In a move that should calm nerves north of the border, Defense Secretary James Mattis is planning to order as many as 800 soldiers to the Mexican border in advance of a large migrant caravan moving up from Honduras. The announcement of the deployment was in anticipation of a Request For Assistance (RFA) from the Department of Homeland Security.
CNN reports that the troops are not expected to come into contact with the migrants but are being deployed to assist civil authorities. The active-duty soldiers are expected to provide fencing, wall materials, and technical support to the Border Patrol and Customs and will join about 2,100 National Guard troops deployed to the border last spring.
President Trump has said on Twitter that the migrant caravan constitutes a “national emergy” [sic] and has called on the military to stop the caravan. A previous caravan last spring stopped short of the US border [DT1] in Tijuana where the few migrants who completed the journey waited to apply for asylum in accordance with US law.

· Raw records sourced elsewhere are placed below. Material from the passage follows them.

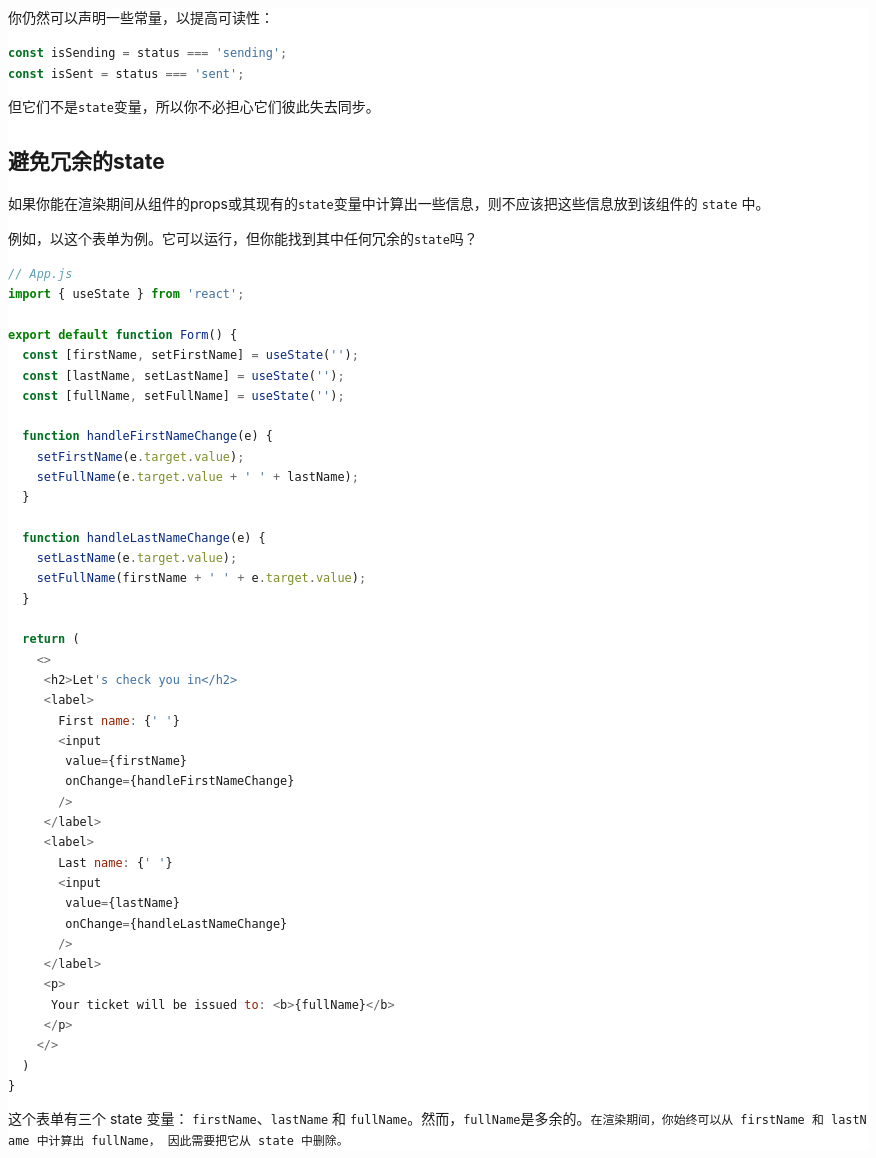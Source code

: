 你仍然可以声明一些常量，以提高可读性：

```js
const isSending = status === 'sending';
const isSent = status === 'sent';
```
但它们不是`state`变量，所以你不必担心它们彼此失去同步。

## 避免冗余的state

如果你能在渲染期间从组件的props或其现有的`state`变量中计算出一些信息，则不应该把这些信息放到该组件的 `state` 中。

例如，以这个表单为例。它可以运行，但你能找到其中任何冗余的`state`吗？

```js
// App.js
import { useState } from 'react';

export default function Form() {
  const [firstName, setFirstName] = useState('');
  const [lastName, setLastName] = useState('');
  const [fullName, setFullName] = useState('');

  function handleFirstNameChange(e) {
    setFirstName(e.target.value);
    setFullName(e.target.value + ' ' + lastName);
  }

  function handleLastNameChange(e) {
    setLastName(e.target.value);
    setFullName(firstName + ' ' + e.target.value);
  }

  return (
    <>
     <h2>Let's check you in</h2>
     <label>
       First name: {' '}
       <input
        value={firstName}
        onChange={handleFirstNameChange}
       />
     </label>
     <label>
       Last name: {' '}
       <input
        value={lastName}
        onChange={handleLastNameChange}
       />
     </label>
     <p>
      Your ticket will be issued to: <b>{fullName}</b>
     </p>
    </>
  )
}
```
这个表单有三个 state 变量： `firstName`、`lastName` 和 `fullName`。然而，`fullName`是多余的。`在渲染期间，你始终可以从 firstName 和 lastName 中计算出 fullName， 因此需要把它从 state 中删除。`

Federal law prohibits the routine use of the national military for domestic law enforcement purposes under the Posse Comitatus Act. The 1878 law specifically applies to the army, but the National Guard is under state control. Civil Disturbance Statutes do permit the president to use the military to suppress rebellions, insurrections, domestic violence or unlawful conspiracies.
At present, the caravan is still near the extreme southern tip of Mexico, more than a thousand miles away from the US border. CNN reports the group averages about 20-30 miles per day, traveling mostly on foot, but sometimes hitching rides on passing vehicles. At the current rate, the group is still more than a month away from the US border.